Look through the entries below and extract exactly the lines from the one containing "### Dev Dependencies" through the one containing "5. Push to the", ends included.

▽

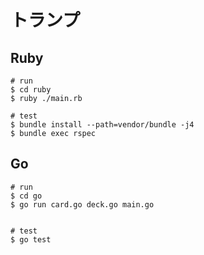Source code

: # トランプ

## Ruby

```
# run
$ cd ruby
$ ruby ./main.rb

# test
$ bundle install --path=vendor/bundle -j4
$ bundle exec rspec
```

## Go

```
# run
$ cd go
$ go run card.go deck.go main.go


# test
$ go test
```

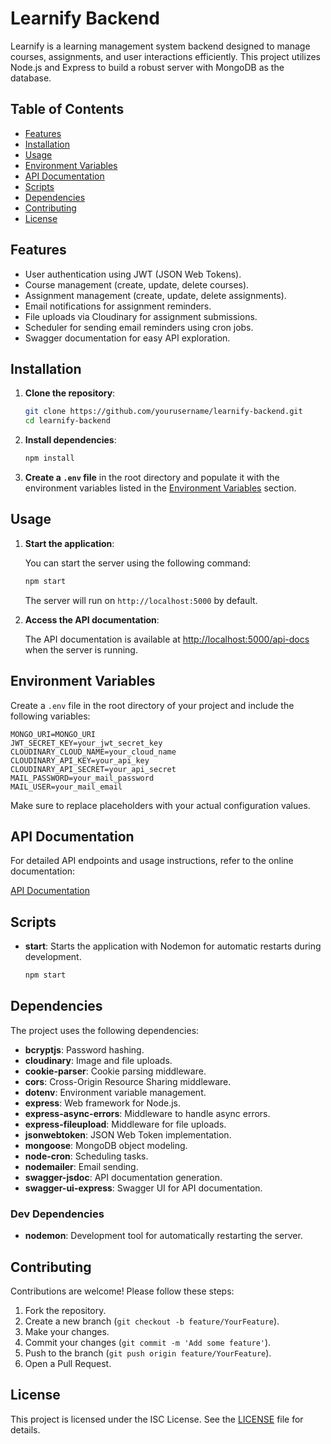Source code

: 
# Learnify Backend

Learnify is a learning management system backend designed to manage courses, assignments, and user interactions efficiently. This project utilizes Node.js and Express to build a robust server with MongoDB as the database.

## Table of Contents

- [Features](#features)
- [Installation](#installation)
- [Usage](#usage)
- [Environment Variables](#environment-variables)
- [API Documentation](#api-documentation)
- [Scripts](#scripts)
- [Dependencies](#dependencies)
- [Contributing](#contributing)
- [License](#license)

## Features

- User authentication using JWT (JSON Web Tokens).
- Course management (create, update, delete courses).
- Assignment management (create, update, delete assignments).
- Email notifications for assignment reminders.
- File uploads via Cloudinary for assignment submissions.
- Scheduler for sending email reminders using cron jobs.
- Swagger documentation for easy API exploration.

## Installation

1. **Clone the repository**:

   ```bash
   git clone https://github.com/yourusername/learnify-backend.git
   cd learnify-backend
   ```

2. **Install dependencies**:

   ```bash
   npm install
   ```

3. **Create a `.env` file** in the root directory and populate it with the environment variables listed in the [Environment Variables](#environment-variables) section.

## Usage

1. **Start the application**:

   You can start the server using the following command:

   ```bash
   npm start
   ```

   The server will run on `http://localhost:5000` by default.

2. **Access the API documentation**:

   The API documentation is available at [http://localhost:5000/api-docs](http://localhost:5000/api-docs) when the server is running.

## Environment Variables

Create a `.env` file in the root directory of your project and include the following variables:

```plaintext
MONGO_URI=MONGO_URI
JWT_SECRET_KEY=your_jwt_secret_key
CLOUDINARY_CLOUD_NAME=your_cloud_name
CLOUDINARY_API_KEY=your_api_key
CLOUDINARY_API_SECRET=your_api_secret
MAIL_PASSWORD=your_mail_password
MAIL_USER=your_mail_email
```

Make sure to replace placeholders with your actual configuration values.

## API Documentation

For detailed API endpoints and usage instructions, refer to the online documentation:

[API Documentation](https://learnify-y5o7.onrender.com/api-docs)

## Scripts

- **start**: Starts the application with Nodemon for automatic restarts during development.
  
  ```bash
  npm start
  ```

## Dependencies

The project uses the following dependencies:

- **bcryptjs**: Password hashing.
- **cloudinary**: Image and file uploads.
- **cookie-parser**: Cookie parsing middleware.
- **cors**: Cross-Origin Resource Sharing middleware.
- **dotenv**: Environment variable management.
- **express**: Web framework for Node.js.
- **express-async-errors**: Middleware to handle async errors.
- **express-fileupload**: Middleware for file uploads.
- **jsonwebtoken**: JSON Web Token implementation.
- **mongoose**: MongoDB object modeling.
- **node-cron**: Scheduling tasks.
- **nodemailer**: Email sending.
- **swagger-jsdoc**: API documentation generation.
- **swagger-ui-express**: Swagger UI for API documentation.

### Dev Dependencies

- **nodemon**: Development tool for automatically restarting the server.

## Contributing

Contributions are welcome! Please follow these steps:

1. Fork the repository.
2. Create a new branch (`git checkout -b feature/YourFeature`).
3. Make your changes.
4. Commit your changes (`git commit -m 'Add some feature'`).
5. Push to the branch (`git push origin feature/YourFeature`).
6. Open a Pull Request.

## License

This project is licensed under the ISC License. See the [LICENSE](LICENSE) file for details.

△

**Task answer:**
### Dev Dependencies

- **nodemon**: Development tool for automatically restarting the server.

## Contributing

Contributions are welcome! Please follow these steps:

1. Fork the repository.
2. Create a new branch (`git checkout -b feature/YourFeature`).
3. Make your changes.
4. Commit your changes (`git commit -m 'Add some feature'`).
5. Push to the branch (`git push origin feature/YourFeature`).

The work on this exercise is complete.